Missile defense is nation's insurance

September 20, 2001|By Neal Lavon

WASHINGTON -- Since the Sept. 11 attack was launched from within the United States by terrorists using hijacked jetliners, critics of President Bush's proposed National Missile Defense plan are rushing to point out that there is absolutely no need to spend "hundreds of millions of dollars" on such a system.

See, they say, an NMD system would have done absolutely nothing to prevent last week's attack. The so-called "rogue nations" and terrorist cells don't possess a nuclear capability (that we know of) and will instead employ "improvised weaponry," so it would be a waste of resources to spend the millions necessary to erect a missile defense system, if it worked at all. Let's put the money somewhere else.

These actually are fair questions to raise under the present circumstances. But when you do ask them, it's just as easy to arrive at the opposite conclusion: Given the determination and surprising capabilities of our enemies, a system of national missile defense may be the best insurance we have of preventing future terrorist attacks whose death toll will be measured not in thousands but in millions.

While it's true that an NMD system would not have prevented the suicide attacks, it may prevent the next round of terrorist attacks.
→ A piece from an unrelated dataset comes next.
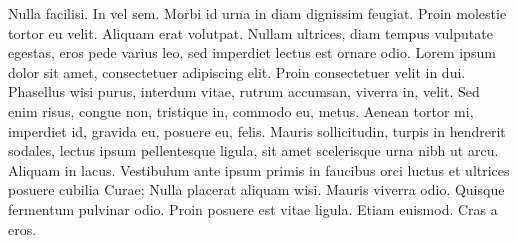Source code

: \noindent Nulla facilisi. In vel sem. Morbi id urna in diam dignissim feugiat. Proin molestie tortor eu velit. Aliquam erat volutpat. Nullam ultrices, diam tempus vulputate egestas, eros pede varius leo, sed imperdiet lectus est ornare odio. Lorem ipsum dolor sit amet, consectetuer adipiscing elit. Proin consectetuer velit in dui. Phasellus wisi purus, interdum vitae, rutrum accumsan, viverra in, velit. Sed enim risus, congue non, tristique in, commodo eu, metus. Aenean tortor mi, imperdiet id, gravida eu, posuere eu, felis. Mauris sollicitudin, turpis in hendrerit sodales, lectus ipsum pellentesque ligula, sit amet scelerisque urna nibh ut arcu. Aliquam in lacus. Vestibulum ante ipsum primis in faucibus orci luctus et ultrices posuere cubilia Curae; Nulla placerat aliquam wisi. Mauris viverra odio. Quisque fermentum pulvinar odio. Proin posuere est vitae ligula. Etiam euismod. Cras a eros.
It is not infeasible to think that Iraq or North Korea or some two dozen other countries could "lose," give, or sell a ballistic missile to an Osama bin Laden or his counterparts.

Would they use it?

Given the escalation of terrorist acts -- from hijacking planes and ransoming hostages to explosions in buses and airports to this past week's jetiner crashes into the World Trade Center and Pentagon -- the next logical progression could very well be the nightmare scenario that could involve a nuclear or biological strike against an American city, a capital or even multiple targets.

Terrorists wouldn't even have to launch such an attack. The threat of one may be enough to deter the United States from acting in its security or foreign policy interests. But with a system of missile defense, we could still engage internationally while our adversaries would the ones put under threat.

Will NMD work?

Skeptics abound, although some tests have proved promising. Will it be effective against dozens of incoming missiles? Probably not, but it may work against one terrorist-launched missile that could still save millions of lives.

The technological challenges are daunting, and there will always be naysayers.

Scientists were still debating whether the atom bomb would work until the time it was successfully tested in 1945.

You can always find someone to say, "no," but scientific progress has always been made by those willing to keep at it until the answer is "yes."

Is it worth the cost?

I'm reminded of President Bush's environmental critics who were quick to recommend spending millions -- if not billions -- to support the costs of the Kyoto treaty on global warming.

Even though global warming wasn't "proved," they said, isn't it better to spend the money now in case the Kyoto advocates were right? It's called the "precautionary principle," and while global warming may prove a distant threat, or no threat at all, the carnage left from the Sept. 11 attacks shows that the threat from terrorism is all too real, and likely to grow worse -- much worse -- in the future.

Neal Lavon reports on foreign and domestic events from Washington.